Letters to the Editor

Allowing a True Debate

Dear Editor: For years, Catholics in our diocese have endured insults from other Catholics who insist that, by questioning their gospel of government dependency programs and the undermining of real economic opportunity for the poor means, we do not care about the poor and that we need to be lectured on being as compassionate as they believe themselves to be. Now we are told that we are “anti-environment,” that we actually desire dirty air and dirty water, if we so much as question any aspect of what radical environmentalists propose.

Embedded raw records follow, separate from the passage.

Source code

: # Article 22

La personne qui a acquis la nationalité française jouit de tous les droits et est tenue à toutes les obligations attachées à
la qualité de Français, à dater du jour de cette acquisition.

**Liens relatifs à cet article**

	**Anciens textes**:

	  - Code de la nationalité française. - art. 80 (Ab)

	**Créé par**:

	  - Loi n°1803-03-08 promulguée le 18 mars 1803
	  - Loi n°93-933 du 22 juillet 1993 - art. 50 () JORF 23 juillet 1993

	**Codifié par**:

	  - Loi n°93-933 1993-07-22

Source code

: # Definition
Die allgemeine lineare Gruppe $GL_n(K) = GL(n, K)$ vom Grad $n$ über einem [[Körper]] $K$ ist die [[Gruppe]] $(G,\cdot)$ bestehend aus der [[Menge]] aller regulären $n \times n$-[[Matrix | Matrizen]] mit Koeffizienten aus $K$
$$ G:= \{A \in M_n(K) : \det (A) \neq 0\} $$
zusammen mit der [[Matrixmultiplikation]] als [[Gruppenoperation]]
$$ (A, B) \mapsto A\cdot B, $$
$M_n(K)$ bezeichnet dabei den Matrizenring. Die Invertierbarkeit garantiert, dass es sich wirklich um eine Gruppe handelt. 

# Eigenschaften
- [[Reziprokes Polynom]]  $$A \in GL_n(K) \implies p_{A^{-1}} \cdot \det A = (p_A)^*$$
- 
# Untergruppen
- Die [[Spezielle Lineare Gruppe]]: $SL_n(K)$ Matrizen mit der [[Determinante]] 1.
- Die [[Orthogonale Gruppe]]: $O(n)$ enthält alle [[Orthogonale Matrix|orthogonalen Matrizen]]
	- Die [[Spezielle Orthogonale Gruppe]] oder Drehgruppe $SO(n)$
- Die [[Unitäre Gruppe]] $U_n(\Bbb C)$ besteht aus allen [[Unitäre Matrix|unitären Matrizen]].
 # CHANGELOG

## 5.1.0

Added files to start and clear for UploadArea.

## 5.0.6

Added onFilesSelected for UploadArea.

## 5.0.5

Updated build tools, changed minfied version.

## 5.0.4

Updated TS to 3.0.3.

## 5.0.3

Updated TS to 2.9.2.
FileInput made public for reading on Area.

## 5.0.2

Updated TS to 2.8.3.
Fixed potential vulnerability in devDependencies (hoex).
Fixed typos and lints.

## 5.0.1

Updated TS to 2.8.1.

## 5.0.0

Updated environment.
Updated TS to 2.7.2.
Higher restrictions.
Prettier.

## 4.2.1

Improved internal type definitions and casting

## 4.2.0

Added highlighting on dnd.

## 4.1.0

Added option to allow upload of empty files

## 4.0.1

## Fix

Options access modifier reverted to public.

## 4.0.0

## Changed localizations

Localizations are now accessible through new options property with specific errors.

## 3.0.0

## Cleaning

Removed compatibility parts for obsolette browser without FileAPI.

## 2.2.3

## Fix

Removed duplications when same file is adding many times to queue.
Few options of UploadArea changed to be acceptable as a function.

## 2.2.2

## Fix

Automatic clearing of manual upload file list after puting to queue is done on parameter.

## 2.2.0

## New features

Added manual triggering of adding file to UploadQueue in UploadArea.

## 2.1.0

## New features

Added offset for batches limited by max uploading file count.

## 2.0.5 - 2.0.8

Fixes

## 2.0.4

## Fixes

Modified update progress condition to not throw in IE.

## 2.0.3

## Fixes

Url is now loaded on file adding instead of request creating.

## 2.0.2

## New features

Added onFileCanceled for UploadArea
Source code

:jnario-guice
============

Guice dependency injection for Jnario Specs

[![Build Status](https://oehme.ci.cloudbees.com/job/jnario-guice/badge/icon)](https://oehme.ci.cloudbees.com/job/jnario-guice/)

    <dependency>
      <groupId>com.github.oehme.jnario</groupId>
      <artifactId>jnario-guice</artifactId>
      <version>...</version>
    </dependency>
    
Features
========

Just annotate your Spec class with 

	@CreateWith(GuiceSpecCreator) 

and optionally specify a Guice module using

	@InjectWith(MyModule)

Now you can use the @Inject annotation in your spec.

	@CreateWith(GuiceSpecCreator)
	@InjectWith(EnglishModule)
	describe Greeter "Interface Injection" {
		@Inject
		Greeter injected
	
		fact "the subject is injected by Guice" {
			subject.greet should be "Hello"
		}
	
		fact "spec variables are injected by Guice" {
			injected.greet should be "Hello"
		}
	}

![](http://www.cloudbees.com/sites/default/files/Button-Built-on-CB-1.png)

Patricia Kenney (Readers’ Forum, May 23) cites Chuck Hagel as an authority for projecting disasters that have no proven basis in scientific plausibility from truthful science. It’s hard to understand why many religious people are so quick to assume the infallibility of the anti-religious, especially someone like Mr. Hagel, a left-wing ideologue whose Defense Department displayed a hostile undermining of the chaplaincy and who, when senator, could not even agree to sign a resolution denouncing anti-Semitism in Russia. Actually, I do understand the compliance, but such matters are the subjects for a book, not a letter.

Suffice it to say that describing the climate change movement that has in some countries outlawed debate, persecuted dissent, ruined careers, affected massive government power grabs and pursued international laws to do the same – all of which are being pursued by left-wing Americans – as fascistic, does not constitute overstatement motivated only by a failure to appreciate the angelic flawlessness of this movement.